• [Exercise]: Please restate, word for word, the lines below that begin at the one with "the place. If" and end at the one with "- [ ] State". Leave out all other lines.

• [Source records]:
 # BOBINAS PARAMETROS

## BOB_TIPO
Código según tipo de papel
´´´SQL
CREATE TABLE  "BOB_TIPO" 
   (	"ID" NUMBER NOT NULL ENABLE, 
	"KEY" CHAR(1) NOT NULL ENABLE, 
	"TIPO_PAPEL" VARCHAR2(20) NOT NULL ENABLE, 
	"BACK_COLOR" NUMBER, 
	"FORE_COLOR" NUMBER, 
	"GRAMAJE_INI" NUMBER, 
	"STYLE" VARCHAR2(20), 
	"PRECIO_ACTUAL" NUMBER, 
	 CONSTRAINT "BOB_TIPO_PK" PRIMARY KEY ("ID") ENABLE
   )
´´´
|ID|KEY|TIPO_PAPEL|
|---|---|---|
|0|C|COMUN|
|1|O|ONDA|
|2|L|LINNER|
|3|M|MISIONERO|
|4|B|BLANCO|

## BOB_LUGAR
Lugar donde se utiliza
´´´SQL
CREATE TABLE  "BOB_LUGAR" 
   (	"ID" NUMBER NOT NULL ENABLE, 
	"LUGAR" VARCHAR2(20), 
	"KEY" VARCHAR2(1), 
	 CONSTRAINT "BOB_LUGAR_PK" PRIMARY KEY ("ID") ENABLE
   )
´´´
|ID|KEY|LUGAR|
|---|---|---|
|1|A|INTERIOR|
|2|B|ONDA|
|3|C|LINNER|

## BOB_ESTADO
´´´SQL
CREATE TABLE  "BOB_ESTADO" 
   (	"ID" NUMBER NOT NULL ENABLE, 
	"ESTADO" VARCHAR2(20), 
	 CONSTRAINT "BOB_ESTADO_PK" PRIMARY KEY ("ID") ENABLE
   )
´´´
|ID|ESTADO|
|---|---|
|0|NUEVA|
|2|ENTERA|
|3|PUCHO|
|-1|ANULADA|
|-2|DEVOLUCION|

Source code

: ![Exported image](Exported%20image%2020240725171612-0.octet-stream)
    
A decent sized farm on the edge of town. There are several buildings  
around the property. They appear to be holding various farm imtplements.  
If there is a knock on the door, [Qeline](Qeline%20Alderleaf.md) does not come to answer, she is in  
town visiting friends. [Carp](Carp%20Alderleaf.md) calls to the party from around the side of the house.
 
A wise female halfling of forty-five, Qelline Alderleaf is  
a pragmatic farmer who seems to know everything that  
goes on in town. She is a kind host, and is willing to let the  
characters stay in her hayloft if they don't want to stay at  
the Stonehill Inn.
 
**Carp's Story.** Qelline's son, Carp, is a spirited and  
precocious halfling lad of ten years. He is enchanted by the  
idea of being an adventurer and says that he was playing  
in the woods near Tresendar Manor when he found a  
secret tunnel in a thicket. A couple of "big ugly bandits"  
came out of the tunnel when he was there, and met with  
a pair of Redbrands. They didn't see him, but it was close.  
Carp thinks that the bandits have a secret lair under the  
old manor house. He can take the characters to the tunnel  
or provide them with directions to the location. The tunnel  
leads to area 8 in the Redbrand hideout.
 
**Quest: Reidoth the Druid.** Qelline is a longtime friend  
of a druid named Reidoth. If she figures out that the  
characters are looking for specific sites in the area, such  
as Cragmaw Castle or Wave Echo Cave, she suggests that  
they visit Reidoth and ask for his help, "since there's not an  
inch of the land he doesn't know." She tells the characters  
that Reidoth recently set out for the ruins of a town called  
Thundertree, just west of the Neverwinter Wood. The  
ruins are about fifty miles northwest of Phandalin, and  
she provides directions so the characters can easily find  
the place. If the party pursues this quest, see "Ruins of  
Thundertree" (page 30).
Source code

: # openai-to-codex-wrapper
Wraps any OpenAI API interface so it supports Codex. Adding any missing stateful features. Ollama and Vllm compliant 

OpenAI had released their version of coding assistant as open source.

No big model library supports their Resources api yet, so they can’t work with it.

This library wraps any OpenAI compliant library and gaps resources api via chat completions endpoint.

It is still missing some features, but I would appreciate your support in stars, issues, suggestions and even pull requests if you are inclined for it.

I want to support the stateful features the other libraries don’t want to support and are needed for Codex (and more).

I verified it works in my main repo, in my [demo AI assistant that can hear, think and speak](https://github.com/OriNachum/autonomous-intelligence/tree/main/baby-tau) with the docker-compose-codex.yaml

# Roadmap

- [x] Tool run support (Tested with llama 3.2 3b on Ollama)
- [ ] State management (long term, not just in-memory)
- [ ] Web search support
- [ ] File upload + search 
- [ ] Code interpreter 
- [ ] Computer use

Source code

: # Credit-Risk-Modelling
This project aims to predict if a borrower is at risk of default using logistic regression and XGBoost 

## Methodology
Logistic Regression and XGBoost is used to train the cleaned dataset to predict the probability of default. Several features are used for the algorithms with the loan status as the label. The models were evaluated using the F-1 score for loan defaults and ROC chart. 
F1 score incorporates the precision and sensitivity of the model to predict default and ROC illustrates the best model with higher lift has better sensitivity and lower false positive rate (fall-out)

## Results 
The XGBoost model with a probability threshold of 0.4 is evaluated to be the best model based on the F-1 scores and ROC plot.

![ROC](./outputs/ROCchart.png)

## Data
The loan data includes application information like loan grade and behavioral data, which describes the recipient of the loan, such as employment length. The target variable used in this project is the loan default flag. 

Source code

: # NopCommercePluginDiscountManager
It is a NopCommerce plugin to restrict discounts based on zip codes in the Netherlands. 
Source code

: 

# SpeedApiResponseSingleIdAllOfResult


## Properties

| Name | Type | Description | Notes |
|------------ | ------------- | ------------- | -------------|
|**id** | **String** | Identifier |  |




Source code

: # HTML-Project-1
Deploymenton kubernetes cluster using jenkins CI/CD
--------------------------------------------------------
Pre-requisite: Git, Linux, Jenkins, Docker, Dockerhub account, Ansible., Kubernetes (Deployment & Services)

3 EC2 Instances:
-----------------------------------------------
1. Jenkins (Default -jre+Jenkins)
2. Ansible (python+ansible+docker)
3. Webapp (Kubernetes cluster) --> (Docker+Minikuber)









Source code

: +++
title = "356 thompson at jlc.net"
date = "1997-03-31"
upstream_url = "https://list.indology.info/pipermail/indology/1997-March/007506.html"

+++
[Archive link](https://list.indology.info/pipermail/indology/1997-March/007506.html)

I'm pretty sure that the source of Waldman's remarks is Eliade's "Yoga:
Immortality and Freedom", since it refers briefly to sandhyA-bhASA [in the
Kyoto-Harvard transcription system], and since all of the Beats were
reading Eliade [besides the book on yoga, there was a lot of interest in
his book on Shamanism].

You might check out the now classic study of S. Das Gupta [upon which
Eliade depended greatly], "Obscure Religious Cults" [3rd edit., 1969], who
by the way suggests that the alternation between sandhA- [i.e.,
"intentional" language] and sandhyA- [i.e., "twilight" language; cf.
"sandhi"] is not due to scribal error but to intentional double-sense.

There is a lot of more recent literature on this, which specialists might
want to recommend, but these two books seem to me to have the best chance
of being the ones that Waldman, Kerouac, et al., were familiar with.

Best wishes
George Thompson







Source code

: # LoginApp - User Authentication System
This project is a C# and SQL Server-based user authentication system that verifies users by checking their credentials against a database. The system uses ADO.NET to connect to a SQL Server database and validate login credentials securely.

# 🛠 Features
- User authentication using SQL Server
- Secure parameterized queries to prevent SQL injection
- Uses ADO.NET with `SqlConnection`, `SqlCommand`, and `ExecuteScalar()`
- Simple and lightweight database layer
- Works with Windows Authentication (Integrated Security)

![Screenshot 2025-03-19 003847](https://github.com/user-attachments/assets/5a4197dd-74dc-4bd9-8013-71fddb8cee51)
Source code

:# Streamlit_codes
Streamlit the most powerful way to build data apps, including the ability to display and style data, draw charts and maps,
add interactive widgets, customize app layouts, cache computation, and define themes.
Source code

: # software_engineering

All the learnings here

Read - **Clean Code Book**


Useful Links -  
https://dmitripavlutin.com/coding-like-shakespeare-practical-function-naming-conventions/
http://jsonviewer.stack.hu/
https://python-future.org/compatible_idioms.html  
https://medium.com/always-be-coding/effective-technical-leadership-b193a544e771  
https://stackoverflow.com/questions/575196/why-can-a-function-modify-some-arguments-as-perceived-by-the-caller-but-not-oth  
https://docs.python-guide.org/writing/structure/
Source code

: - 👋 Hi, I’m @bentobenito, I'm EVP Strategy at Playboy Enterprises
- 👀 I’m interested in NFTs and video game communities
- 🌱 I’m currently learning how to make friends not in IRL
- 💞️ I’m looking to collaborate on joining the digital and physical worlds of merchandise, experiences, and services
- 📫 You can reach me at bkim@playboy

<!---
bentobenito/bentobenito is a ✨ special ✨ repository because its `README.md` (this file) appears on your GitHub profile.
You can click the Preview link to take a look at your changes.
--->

• [Task output]:
the place. If the party pursues this quest, see "Ruins of  
Thundertree" (page 30).
Source code

: # openai-to-codex-wrapper
Wraps any OpenAI API interface so it supports Codex. Adding any missing stateful features. Ollama and Vllm compliant 

OpenAI had released their version of coding assistant as open source.

No big model library supports their Resources api yet, so they can’t work with it.

This library wraps any OpenAI compliant library and gaps resources api via chat completions endpoint.

It is still missing some features, but I would appreciate your support in stars, issues, suggestions and even pull requests if you are inclined for it.

I want to support the stateful features the other libraries don’t want to support and are needed for Codex (and more).

I verified it works in my main repo, in my [demo AI assistant that can hear, think and speak](https://github.com/OriNachum/autonomous-intelligence/tree/main/baby-tau) with the docker-compose-codex.yaml

# Roadmap

- [x] Tool run support (Tested with llama 3.2 3b on Ollama)
- [ ] State management (long term, not just in-memory)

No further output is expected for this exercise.